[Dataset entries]

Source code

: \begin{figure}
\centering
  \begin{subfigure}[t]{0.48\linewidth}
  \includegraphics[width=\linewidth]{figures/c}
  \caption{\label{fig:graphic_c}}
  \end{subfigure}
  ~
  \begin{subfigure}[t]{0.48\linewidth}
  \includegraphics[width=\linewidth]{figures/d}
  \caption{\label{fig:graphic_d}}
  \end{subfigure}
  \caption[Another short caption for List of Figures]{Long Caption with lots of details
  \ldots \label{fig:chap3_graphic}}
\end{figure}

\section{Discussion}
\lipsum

WHAT YOU WILL DO: Copy each of the records above so that nothing differs from the original.

OUTPUT:
Source code

: \begin{figure}
\centering
  \begin{subfigure}[t]{0.48\linewidth}
  \includegraphics[width=\linewidth]{figures/c}
  \caption{\label{fig:graphic_c}}
  \end{subfigure}
  ~
  \begin{subfigure}[t]{0.48\linewidth}
  \includegraphics[width=\linewidth]{figures/d}
  \caption{\label{fig:graphic_d}}
  \end{subfigure}
  \caption[Another short caption for List of Figures]{Long Caption with lots of details
  \ldots \label{fig:chap3_graphic}}
\end{figure}

\section{Discussion}
\lipsum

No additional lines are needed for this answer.